We can directly say $r = i$ and $s = j$, why $r > i$ and $s> j$ was assumed and pigeonhole principle is used?
Added:
If $F$ is a family of edges of type $t_{i,j}$, then ($F)_k$ denotes the set of $j$ vertices of $V_k$ incident to the family, and $(F)_{k+1}$ denotes the set of $i$ vertices in $V_{k+1}$ incident to the family.
If you look at the definition on page 121 (second last paragraph):$F$ is a family of edges of type $t_{i,j}$, then ($F)_k$ denotes the set of $j$ vertices of $V_k$ incident to the family, and $(F)_{k+1}$ denotes the set of $i$ vertices in $V_{k+1}$ incident to the family. That is why if a permutation fixes $(F)_k$ it also fixes $(F)_{k+1}$ (AND VICE VERSA, to my understanding), because of the adjacency.
Similarly, if a permutation $\pi$ moves $(F)_k$ consisting $j$ vertices to another $(F')_k$ (which also consists $j$ vertices), then because of the adjacency defined, $\pi$ moves the incident $(F)_k$ of $i$ vertices, to another $(F')_k$ of $i$ vertices.
In this situation, why would you consider the case $j = |(F)_k| < |(F')_k| = s$ and $i = |(F)_{k+1}| < |(F')_{k+1}| = r$, instead of directly equating?
We are trying to prove that $\alpha$ maps a family $F$ of type $t_{i,j}$ to a family of the same type - so no, we cannot assume that $F'$ has the same type.
What we know is that $\alpha$ maps $(F)_k$ into $(F')_k$, so $j = |(F)_k| \le |(F')_k| = s$. Similarly, since $\alpha$ maps $(F)_{k+1}$ into $(F')_{k+1}$, we have $i = |(F)_{k+1}| \le |(F')_{k+1}| = r$. This is what tells us that $F'$ has some type $t_{r,s}$ with $i \le r$ and $j \le s$. (But as of this moment, we haven't ruled out the possibility that $(F')_k$ has other vertices in addition to the $j$ that are the image of $(F)_k$ under $\alpha$; this is why we cannot immediately say that $j=s$. Similarly for $i$ and $r$.)

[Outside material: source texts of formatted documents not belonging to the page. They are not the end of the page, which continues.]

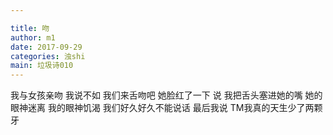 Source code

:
 ```yaml
---

title: 吻
author: m1
date: 2017-09-29
categories: 浊shi
main: 垃圾诗010
---
```


我与女孩亲吻
我说不如
我们来舌吻吧
她脸红了一下
说
我把舌头塞进她的嘴
她的眼神迷离
我的眼神饥渴
我们好久好久不能说话
最后我说
TM我真的天生少了两颗牙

The argument to show $i=r$ and $j=s$ is not pigeonhole, exactly, though it has the same flavor. Let $U$ be the union of all families of types $t_{r,s}$ with $r+s > i+j$. We've shown that $\alpha$ maps every family contained in $U$ into some other family contained in $U$. So actually, $\alpha$ must simply permute $U$ somehow.
Therefore $F'$ cannot have a type $t_{r,s}$ with $r+s > i+j$: otherwise, it would be in $U$, so its preimage would be in $U$. Since we know $r+s \ge i+j$, we conclude $r+s = i+j$, so $r=i$ and $s=j$.